Conocí a Oscar Niemeyer hace tres o cuatro años en Río de Janeiro, pero fui consciente de su extraordinario trabajo hace mucho más tiempo, incluso antes de inscribirme en la escuela de arquitectura. Recuerdo el primer deslumbramiento que sentí al toparme con un estilo profundamente particular, rotundamente escultural, decididamente sensual. Resultaba ya fascinante al joven que era entonces cómo la fuerte personalidad de un hombre puede dejar su impronta en los edificios que construye.

Desde sus más tempranas creaciones, como la capilla de Belo Horizonte hasta, sus últimos trabajos, en São Paulo, pasando por la cumbre de su proyecto en Brasilia, resultan memorables del mismo modo en el que lo son las obras de un genuino artista.
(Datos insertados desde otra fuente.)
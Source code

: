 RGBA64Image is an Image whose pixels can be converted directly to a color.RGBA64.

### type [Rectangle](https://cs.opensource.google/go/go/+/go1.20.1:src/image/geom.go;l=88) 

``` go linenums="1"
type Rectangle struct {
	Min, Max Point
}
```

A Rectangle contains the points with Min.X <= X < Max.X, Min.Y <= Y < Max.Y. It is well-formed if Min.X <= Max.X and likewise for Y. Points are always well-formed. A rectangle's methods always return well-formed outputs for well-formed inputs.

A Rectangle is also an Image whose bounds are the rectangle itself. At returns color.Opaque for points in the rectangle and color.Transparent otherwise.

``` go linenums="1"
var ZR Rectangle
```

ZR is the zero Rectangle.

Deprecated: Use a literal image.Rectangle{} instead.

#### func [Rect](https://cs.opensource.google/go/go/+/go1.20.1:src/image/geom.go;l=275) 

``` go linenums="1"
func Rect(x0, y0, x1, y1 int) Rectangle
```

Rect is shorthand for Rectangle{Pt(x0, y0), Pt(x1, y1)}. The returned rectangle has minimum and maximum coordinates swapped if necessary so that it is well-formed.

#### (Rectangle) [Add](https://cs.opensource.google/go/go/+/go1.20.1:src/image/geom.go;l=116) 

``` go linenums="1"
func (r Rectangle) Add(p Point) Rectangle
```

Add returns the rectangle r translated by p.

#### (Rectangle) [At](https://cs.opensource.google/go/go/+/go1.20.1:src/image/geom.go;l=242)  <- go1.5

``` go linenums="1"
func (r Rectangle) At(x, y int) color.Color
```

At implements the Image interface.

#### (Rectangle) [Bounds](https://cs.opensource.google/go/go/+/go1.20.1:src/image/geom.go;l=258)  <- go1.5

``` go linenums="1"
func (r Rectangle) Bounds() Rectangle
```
En su caso, porque en su trabajo el arte se marida excepcionalmente con la arquitectura para guiarnos en una hipnótica procesión por sus edificios, dotados de un extraordinario sentido monumental y una gracia fuera de lo común. Incluso los más pesados parecen flotar, pasar de puntillas por la tierra y mezclarse generosamente con el paisaje.
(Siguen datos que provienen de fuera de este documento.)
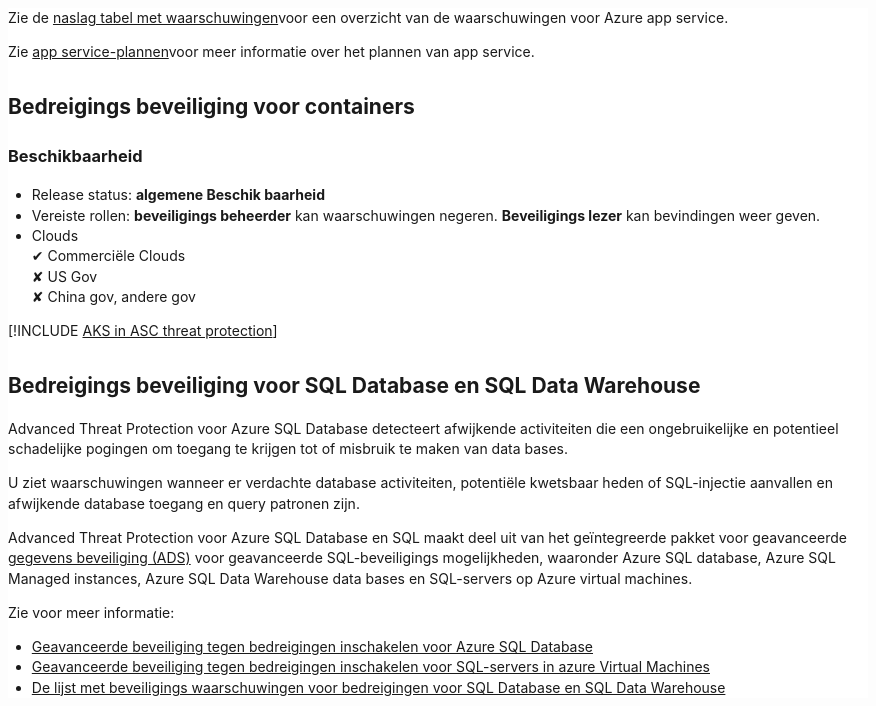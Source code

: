 Zie de [naslag tabel met waarschuwingen](alerts-reference.md#alerts-azureappserv)voor een overzicht van de waarschuwingen voor Azure app service.

Zie [app service-plannen](https://azure.microsoft.com/pricing/details/app-service/plans/)voor meer informatie over het plannen van app service.





## <a name="threat-protection-for-containers"></a>Bedreigings beveiliging voor containers<a name="azure-containers"></a>

### <a name="availability"></a>Beschikbaarheid

- Release status: **algemene Beschik baarheid**
- Vereiste rollen: **beveiligings beheerder** kan waarschuwingen negeren. **Beveiligings lezer** kan bevindingen weer geven.
- Clouds<br>
    ✔ Commerciële Clouds<br>
    ✘ US Gov<br>
    ✘ China gov, andere gov

[!INCLUDE [AKS in ASC threat protection](../../includes/security-center-azure-kubernetes-threat-protection.md)]








## <a name="threat-protection-for-sql-database-and-sql-data-warehouse"></a>Bedreigings beveiliging voor SQL Database en SQL Data Warehouse<a name="data-sql"></a>

Advanced Threat Protection voor Azure SQL Database detecteert afwijkende activiteiten die een ongebruikelijke en potentieel schadelijke pogingen om toegang te krijgen tot of misbruik te maken van data bases.

U ziet waarschuwingen wanneer er verdachte database activiteiten, potentiële kwetsbaar heden of SQL-injectie aanvallen en afwijkende database toegang en query patronen zijn.

Advanced Threat Protection voor Azure SQL Database en SQL maakt deel uit van het geïntegreerde pakket voor geavanceerde [gegevens beveiliging (ADS)](https://docs.microsoft.com/azure/sql-database/sql-database-advanced-data-security) voor geavanceerde SQL-beveiligings mogelijkheden, waaronder Azure SQL database, Azure SQL Managed instances, Azure SQL Data Warehouse data bases en SQL-servers op Azure virtual machines.

Zie voor meer informatie:

* [Geavanceerde beveiliging tegen bedreigingen inschakelen voor Azure SQL Database](https://docs.microsoft.com/azure/sql-database/sql-database-threat-detection-overview)
* [Geavanceerde beveiliging tegen bedreigingen inschakelen voor SQL-servers in azure Virtual Machines](security-center-iaas-advanced-data.md)
* [De lijst met beveiligings waarschuwingen voor bedreigingen voor SQL Database en SQL Data Warehouse](alerts-reference.md#alerts-sql-db-and-warehouse)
Una de las cosas más sorprendentes de su trabajo es la capacidad para dotar de intimidad tanto a los grandes proyectos como a los pequeños. De esto último encontré inmejorables pruebas con motivo de mi visita a su casa familiar y a su estudio. En lo personal, mi encuentro con él fue vivificante. Ya entonces había superado los cien años. Se hallaba en perfecta forma (a veces me pregunto medio en broma si el secreto de su juventud no sería su matrimonio a los 98 años con su secretaria). Compartimos una entrevista televisada y durante el tiempo que pasamos juntos dio muestras de su desbordante creatividad, intacta hasta el final, así como de un inagotable interés por las cosas y de la predisposición a compartir conocimiento con uno de sus pares.

Como sucede con los grandes arquitectos, su profesión era su modo de vida, y su pasión y sus principios, asuntos innegociables. Supo situarse desde una atalaya extremadamente personal como parte de la generación de los maestros, la de Mies Van der Rohe, Le Corbusier o Alvar Aalto. Eran hombres capaces de crear edificios perdurables, espacios capaces de movernos emocional e intelectualmente. Cualidades todas que han quedado para las generaciones posteriores como parte del legado de un hombre extraordinario.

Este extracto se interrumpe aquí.